The response must consist of the records below, copied exactly.

Start of PROVIDED MATERIAL

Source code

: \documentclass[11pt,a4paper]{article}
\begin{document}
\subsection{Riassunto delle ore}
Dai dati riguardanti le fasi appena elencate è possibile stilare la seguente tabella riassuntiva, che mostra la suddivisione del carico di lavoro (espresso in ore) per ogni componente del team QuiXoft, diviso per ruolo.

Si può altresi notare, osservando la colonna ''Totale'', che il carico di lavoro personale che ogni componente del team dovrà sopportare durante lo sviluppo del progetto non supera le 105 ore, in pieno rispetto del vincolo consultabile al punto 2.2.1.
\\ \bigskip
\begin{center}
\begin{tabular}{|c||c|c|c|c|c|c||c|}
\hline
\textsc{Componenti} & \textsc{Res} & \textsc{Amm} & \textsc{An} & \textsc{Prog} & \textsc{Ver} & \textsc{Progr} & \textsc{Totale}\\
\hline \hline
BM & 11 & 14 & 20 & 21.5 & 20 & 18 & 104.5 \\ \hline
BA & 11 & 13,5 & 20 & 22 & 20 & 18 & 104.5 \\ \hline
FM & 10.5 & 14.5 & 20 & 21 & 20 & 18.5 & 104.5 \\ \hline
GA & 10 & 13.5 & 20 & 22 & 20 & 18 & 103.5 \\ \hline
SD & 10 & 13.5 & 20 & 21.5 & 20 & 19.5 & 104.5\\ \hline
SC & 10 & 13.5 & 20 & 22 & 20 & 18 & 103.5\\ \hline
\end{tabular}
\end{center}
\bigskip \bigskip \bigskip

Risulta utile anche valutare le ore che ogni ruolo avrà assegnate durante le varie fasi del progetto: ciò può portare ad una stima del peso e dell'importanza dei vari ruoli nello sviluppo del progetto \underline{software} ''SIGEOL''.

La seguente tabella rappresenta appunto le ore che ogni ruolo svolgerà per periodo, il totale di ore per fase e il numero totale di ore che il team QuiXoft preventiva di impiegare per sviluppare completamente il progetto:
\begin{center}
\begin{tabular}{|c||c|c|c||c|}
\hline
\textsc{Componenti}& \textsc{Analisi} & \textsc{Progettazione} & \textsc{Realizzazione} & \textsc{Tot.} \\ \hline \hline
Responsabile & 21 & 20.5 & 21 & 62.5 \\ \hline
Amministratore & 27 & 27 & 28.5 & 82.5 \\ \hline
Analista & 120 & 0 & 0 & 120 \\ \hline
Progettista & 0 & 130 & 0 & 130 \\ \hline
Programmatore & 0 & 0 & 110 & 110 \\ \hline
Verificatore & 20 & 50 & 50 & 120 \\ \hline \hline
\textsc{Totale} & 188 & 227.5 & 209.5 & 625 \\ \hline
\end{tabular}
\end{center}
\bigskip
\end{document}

End of PROVIDED MATERIAL

• **FINISHED TASK**:
Source code

: \documentclass[11pt,a4paper]{article}
\begin{document}
\subsection{Riassunto delle ore}
Dai dati riguardanti le fasi appena elencate è possibile stilare la seguente tabella riassuntiva, che mostra la suddivisione del carico di lavoro (espresso in ore) per ogni componente del team QuiXoft, diviso per ruolo.

Si può altresi notare, osservando la colonna ''Totale'', che il carico di lavoro personale che ogni componente del team dovrà sopportare durante lo sviluppo del progetto non supera le 105 ore, in pieno rispetto del vincolo consultabile al punto 2.2.1.
\\ \bigskip
\begin{center}
\begin{tabular}{|c||c|c|c|c|c|c||c|}
\hline
\textsc{Componenti} & \textsc{Res} & \textsc{Amm} & \textsc{An} & \textsc{Prog} & \textsc{Ver} & \textsc{Progr} & \textsc{Totale}\\
\hline \hline
BM & 11 & 14 & 20 & 21.5 & 20 & 18 & 104.5 \\ \hline
BA & 11 & 13,5 & 20 & 22 & 20 & 18 & 104.5 \\ \hline
FM & 10.5 & 14.5 & 20 & 21 & 20 & 18.5 & 104.5 \\ \hline
GA & 10 & 13.5 & 20 & 22 & 20 & 18 & 103.5 \\ \hline
SD & 10 & 13.5 & 20 & 21.5 & 20 & 19.5 & 104.5\\ \hline
SC & 10 & 13.5 & 20 & 22 & 20 & 18 & 103.5\\ \hline
\end{tabular}
\end{center}
\bigskip \bigskip \bigskip

Risulta utile anche valutare le ore che ogni ruolo avrà assegnate durante le varie fasi del progetto: ciò può portare ad una stima del peso e dell'importanza dei vari ruoli nello sviluppo del progetto \underline{software} ''SIGEOL''.

La seguente tabella rappresenta appunto le ore che ogni ruolo svolgerà per periodo, il totale di ore per fase e il numero totale di ore che il team QuiXoft preventiva di impiegare per sviluppare completamente il progetto:
\begin{center}
\begin{tabular}{|c||c|c|c||c|}
\hline
\textsc{Componenti}& \textsc{Analisi} & \textsc{Progettazione} & \textsc{Realizzazione} & \textsc{Tot.} \\ \hline \hline
Responsabile & 21 & 20.5 & 21 & 62.5 \\ \hline
Amministratore & 27 & 27 & 28.5 & 82.5 \\ \hline
Analista & 120 & 0 & 0 & 120 \\ \hline
Progettista & 0 & 130 & 0 & 130 \\ \hline
Programmatore & 0 & 0 & 110 & 110 \\ \hline
Verificatore & 20 & 50 & 50 & 120 \\ \hline \hline
\textsc{Totale} & 188 & 227.5 & 209.5 & 625 \\ \hline
\end{tabular}
\end{center}
\bigskip
\end{document}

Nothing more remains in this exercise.